The original set of constraints, as per the puzzle problem, can be written as:

M > 0

S > 0

  D + N * 10 + E * 100 + S * 1000
+ E + R * 10 + O * 100 + M * 1000
= Y + E * 10 + N * 100 + O * 1000 + M * 10000

all_different (S,E,N,D,M,O,R,Y)

The last — all_different — constraint seems obvious, but is needed because the Cartesian product repeats digits within a tuple.

The next step is to check if it is possible to reduce the search space by reasoning about the problem.

Reducing the Search Space

Given that the result has more digits than both operands and that the maximum sum of two single digit numbers is 18, the maximum carry is 1; therefore the first digit of the result must be 1, that is, M = 1.

Given that M = 1 and there exists a carry in (S + M), S must be at least 8, that is, S >= 8.

From the first column, (D + E) may or may not have a carry, but in both cases it holds that (D+E) modulo 10 = Y.

Step Reasoning Note Search Space
1 Cartesian Product 10^8 1E+08 = 100M
2 M=1 also step 1 1E+07 = 10M
3 S >= 8 also steps 1,2 2E+06 = 2M
4 (D+E) mod 10 = Y also steps 1,2,3 2E+05 = 200K

So, by simple reasoning it was possible to reduce the search space by 500 times. Required memory space (PostgreSQL) for this data set may be estimated to (8*4 + 24) * 200K bytes, approximately 11.5 MB — which should fit into a memory of a modest laptop.

To summarize all constraints:

M = 1  -- implies M > 0

S >= 8 -- implies S > 0

(D + E) mod 10 = Y

  D + N * 10 + E * 100 + S * 1000
+ E + R * 10 + O * 100 + M * 1000
= Y + E * 10 + N * 100 + O * 1000 + M * 10000

all_different (S,E,N,D,M,O,R,Y)

SQL Implementation

Translation to the SQL code is now straightforward — you should be able to read the code and the reasoning section in parallel.

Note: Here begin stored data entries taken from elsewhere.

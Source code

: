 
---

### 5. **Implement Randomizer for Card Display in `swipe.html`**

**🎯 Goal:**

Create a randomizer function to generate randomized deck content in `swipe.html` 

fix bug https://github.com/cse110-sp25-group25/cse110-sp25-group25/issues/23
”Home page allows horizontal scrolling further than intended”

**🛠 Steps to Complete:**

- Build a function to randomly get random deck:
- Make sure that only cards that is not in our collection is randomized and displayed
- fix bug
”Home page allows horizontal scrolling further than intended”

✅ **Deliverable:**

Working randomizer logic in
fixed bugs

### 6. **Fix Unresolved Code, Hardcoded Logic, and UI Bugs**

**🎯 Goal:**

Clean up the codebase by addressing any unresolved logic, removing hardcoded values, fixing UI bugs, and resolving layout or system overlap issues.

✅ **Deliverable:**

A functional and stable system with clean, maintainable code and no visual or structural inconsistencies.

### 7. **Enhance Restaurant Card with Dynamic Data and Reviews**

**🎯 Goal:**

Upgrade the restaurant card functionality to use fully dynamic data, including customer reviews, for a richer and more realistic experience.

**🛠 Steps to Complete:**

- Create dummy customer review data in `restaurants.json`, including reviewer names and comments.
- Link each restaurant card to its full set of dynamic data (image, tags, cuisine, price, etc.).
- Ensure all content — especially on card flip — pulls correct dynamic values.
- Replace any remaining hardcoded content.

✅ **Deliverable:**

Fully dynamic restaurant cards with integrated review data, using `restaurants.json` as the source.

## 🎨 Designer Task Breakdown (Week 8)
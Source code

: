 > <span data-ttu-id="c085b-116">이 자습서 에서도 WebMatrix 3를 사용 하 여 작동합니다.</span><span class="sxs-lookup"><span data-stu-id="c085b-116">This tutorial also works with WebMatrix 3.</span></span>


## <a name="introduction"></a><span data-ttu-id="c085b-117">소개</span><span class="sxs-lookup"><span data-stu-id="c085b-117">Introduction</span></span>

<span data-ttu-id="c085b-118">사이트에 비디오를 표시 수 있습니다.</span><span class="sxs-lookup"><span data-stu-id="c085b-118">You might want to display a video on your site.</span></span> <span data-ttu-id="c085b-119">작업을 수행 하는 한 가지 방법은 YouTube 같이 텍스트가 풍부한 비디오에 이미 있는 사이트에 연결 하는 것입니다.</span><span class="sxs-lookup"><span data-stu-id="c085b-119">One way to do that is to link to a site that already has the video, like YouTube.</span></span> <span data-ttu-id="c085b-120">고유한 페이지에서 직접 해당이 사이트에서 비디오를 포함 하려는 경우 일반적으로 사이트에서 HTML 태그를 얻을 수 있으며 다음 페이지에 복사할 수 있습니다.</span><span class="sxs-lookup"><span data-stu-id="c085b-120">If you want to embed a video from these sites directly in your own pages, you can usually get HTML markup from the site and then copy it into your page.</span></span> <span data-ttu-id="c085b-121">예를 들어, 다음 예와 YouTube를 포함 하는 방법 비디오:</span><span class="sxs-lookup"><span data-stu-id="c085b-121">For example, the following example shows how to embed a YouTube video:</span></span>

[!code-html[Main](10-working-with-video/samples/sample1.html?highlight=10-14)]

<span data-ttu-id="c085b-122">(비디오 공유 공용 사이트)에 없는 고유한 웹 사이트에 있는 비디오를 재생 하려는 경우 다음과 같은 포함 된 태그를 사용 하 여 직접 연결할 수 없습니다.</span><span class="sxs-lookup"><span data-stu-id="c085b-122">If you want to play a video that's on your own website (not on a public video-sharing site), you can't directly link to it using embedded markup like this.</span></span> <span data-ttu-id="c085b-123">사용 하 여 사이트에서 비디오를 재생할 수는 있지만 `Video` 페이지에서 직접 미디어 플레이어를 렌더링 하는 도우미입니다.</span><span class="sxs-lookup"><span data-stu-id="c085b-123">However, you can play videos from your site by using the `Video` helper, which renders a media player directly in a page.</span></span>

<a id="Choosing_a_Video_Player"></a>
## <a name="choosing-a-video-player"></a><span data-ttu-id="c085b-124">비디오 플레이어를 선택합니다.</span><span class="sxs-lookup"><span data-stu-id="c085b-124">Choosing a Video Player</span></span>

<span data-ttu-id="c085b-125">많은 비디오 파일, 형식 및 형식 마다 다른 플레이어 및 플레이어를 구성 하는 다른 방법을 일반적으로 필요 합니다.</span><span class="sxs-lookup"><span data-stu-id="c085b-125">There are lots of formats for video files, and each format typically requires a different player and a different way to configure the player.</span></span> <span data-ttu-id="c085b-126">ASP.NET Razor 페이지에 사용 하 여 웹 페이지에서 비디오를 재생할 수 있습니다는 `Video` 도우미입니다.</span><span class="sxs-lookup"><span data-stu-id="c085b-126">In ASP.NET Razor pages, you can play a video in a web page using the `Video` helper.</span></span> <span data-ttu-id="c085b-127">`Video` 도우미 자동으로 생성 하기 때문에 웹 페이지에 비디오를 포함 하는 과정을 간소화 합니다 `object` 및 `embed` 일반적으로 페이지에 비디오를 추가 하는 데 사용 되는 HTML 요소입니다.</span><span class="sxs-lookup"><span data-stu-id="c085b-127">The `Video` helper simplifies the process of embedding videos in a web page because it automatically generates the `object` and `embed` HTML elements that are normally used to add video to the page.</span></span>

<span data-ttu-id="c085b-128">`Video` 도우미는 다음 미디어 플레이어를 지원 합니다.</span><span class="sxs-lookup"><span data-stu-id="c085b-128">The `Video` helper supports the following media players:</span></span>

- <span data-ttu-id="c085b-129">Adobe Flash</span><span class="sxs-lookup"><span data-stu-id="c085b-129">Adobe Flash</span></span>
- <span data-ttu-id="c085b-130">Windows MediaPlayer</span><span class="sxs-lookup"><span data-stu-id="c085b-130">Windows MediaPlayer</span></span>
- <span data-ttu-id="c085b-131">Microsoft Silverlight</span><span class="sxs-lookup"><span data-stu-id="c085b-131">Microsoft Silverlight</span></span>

  • The all_different constraint is implemented as a separate Boolean function which takes an array of integers for an input.
  • Constraints are essentially Boolean expressions and are placed in the WHERE clause of the query.
  • The Digit domain (set) is represented by a relation with one attribute (single column).
  • The cross product of sets St … Yt translates to CROSS JOINs in the FROM clause of the query.
  • The final result is packaged in a view named Send_MM.
  • SELECT * FROM Send_MM;
    
    s   e   n   d   m   o   r   y
    ------------------------------
    9   5   6   7   1   0   8   2
    
       9567
    +  1085
    = 10652
    

    On my machine this takes 160 milliseconds, should run fine even on very modest hardware.

    Summary

    To summarize, the idea of this exercise is to show that the relational model (and SQL) is much more than just “tabular data storage”, as often perceived.

    If a problem can be reasoned about in a natural language, using concepts like sets, set operations, domains, predicates, constraints, relations, logical operations, etc., then translation to a relational model and the SQL is fairly simple.